The Ho Chi Minh City University of Technology (abbreviation: HCMUT  ) is a member of Vietnam National University, Ho Chi Minh City and a leading university in technology training and research activities in Vietnam.

HCMUT specializes in technology, industry, and management. It constitutes 11 faculties, 14 research and development (R&D) centres, 4 training centres, 10 offices, and one joint stock company as of May 2005. 60,000 engineers and bachelors have graduated from HCMUT in the past 40 years since Vietnam's unification. Today, HCMUT has trained more than 60,000 engineers, bachelors, masters, and 200 doctors from all over the globe.

History
As a result of the decree 213/GD signed by President Ngô Đình Diệm on 29 Jun 1957, the university was known as the National Center of Technology (also known as Phu Tho National Center of Technology). The centre included four partner colleges: College of Civil Engineering, College of Electrical Engineering, College of Industrial Arts Engineering (École Supérieure d'Ingénieurs des Arts Industriels - Kỹ sư Công nghệ) and Vietnam National Maritime Engineering.

It was in the 1960s that the College of Chemistry was established, which is part of the National Center of Technology.

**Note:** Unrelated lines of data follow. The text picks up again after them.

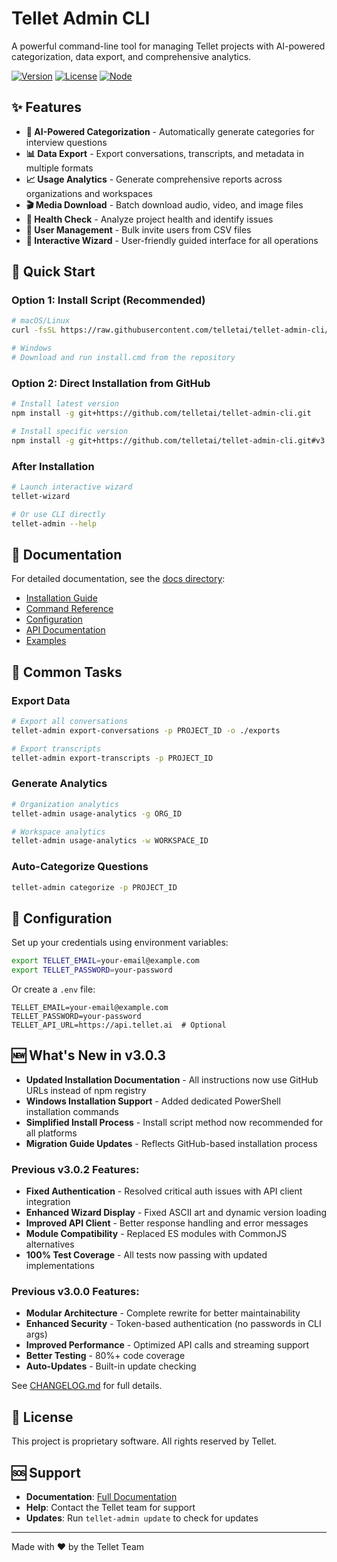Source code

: # Tellet Admin CLI

A powerful command-line tool for managing Tellet projects with AI-powered categorization, data export, and comprehensive analytics.

[![Version](https://img.shields.io/badge/version-3.0.3-blue.svg)](CHANGELOG.md)
[![License](https://img.shields.io/badge/license-MIT-green.svg)](LICENSE)
[![Node](https://img.shields.io/badge/node-%3E%3D14.0.0-brightgreen.svg)](package.json)

## ✨ Features

- **🤖 AI-Powered Categorization** - Automatically generate categories for interview questions
- **📊 Data Export** - Export conversations, transcripts, and metadata in multiple formats
- **📈 Usage Analytics** - Generate comprehensive reports across organizations and workspaces
- **🎬 Media Download** - Batch download audio, video, and image files
- **🏥 Health Check** - Analyze project health and identify issues
- **👥 User Management** - Bulk invite users from CSV files
- **🧙 Interactive Wizard** - User-friendly guided interface for all operations

## 🚀 Quick Start

### Option 1: Install Script (Recommended)
```bash
# macOS/Linux
curl -fsSL https://raw.githubusercontent.com/telletai/tellet-admin-cli/main/install.sh | bash

# Windows
# Download and run install.cmd from the repository
```

### Option 2: Direct Installation from GitHub
```bash
# Install latest version
npm install -g git+https://github.com/telletai/tellet-admin-cli.git

# Install specific version
npm install -g git+https://github.com/telletai/tellet-admin-cli.git#v3.0.3
```

### After Installation
```bash
# Launch interactive wizard
tellet-wizard

# Or use CLI directly
tellet-admin --help
```

## 📖 Documentation

For detailed documentation, see the [docs directory](docs/INDEX.md):

- [Installation Guide](docs/installation/README.md)
- [Command Reference](docs/commands/README.md)
- [Configuration](docs/configuration/README.md)
- [API Documentation](docs/api/README.md)
- [Examples](docs/examples/README.md)

## 🎯 Common Tasks

### Export Data
```bash
# Export all conversations
tellet-admin export-conversations -p PROJECT_ID -o ./exports

# Export transcripts
tellet-admin export-transcripts -p PROJECT_ID
```

### Generate Analytics
```bash
# Organization analytics
tellet-admin usage-analytics -g ORG_ID

# Workspace analytics
tellet-admin usage-analytics -w WORKSPACE_ID
```

### Auto-Categorize Questions
```bash
tellet-admin categorize -p PROJECT_ID
```

## 🔧 Configuration

Set up your credentials using environment variables:

```bash
export TELLET_EMAIL=your-email@example.com
export TELLET_PASSWORD=your-password
```

Or create a `.env` file:
```env
TELLET_EMAIL=your-email@example.com
TELLET_PASSWORD=your-password
TELLET_API_URL=https://api.tellet.ai  # Optional
```

## 🆕 What's New in v3.0.3

- **Updated Installation Documentation** - All instructions now use GitHub URLs instead of npm registry
- **Windows Installation Support** - Added dedicated PowerShell installation commands
- **Simplified Install Process** - Install script method now recommended for all platforms
- **Migration Guide Updates** - Reflects GitHub-based installation process

### Previous v3.0.2 Features:
- **Fixed Authentication** - Resolved critical auth issues with API client integration
- **Enhanced Wizard Display** - Fixed ASCII art and dynamic version loading
- **Improved API Client** - Better response handling and error messages
- **Module Compatibility** - Replaced ES modules with CommonJS alternatives
- **100% Test Coverage** - All tests now passing with updated implementations

### Previous v3.0.0 Features:
- **Modular Architecture** - Complete rewrite for better maintainability
- **Enhanced Security** - Token-based authentication (no passwords in CLI args)
- **Improved Performance** - Optimized API calls and streaming support
- **Better Testing** - 80%+ code coverage
- **Auto-Updates** - Built-in update checking

See [CHANGELOG.md](CHANGELOG.md) for full details.

## 📄 License

This project is proprietary software. All rights reserved by Tellet.

## 🆘 Support

- **Documentation**: [Full Documentation](docs/INDEX.md)
- **Help**: Contact the Tellet team for support
- **Updates**: Run `tellet-admin update` to check for updates

---

Made with ❤️ by the Tellet Team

In 1972, the National Center of Technology has been renamed the National Institute of Technology, which was the only centre in South Vietnam to train technical engineers and subject matter experts. According to decree 010/SL/VNGDTN signed on 11 January 1974, the National Institute of Technology was merged into the Thu Duc Institute of Technology and renamed the University of Technology. Thanh Hoa Postgraduate Department (the current Environmental Engineering Faculty) was established in the same year. This was the first time when the university conducted its post-graduate training programme. After the national reunification, the university was renamed the Ho Chi Minh University of Technology as Saigon was renamed to Ho Chi Minh City (according to Decision 426/TTg signed by the President of the Cabinet on 27 October 1976). Being one of the three largest universities of technology in Vietnam, the Ho Chi Minh University of Technology has the mission of training engineers majoring in the fields of capital construction, industry, resources exploration and exploitation, and environmental preservation to provide a force of manpower mainly for the southern areas of Vietnam.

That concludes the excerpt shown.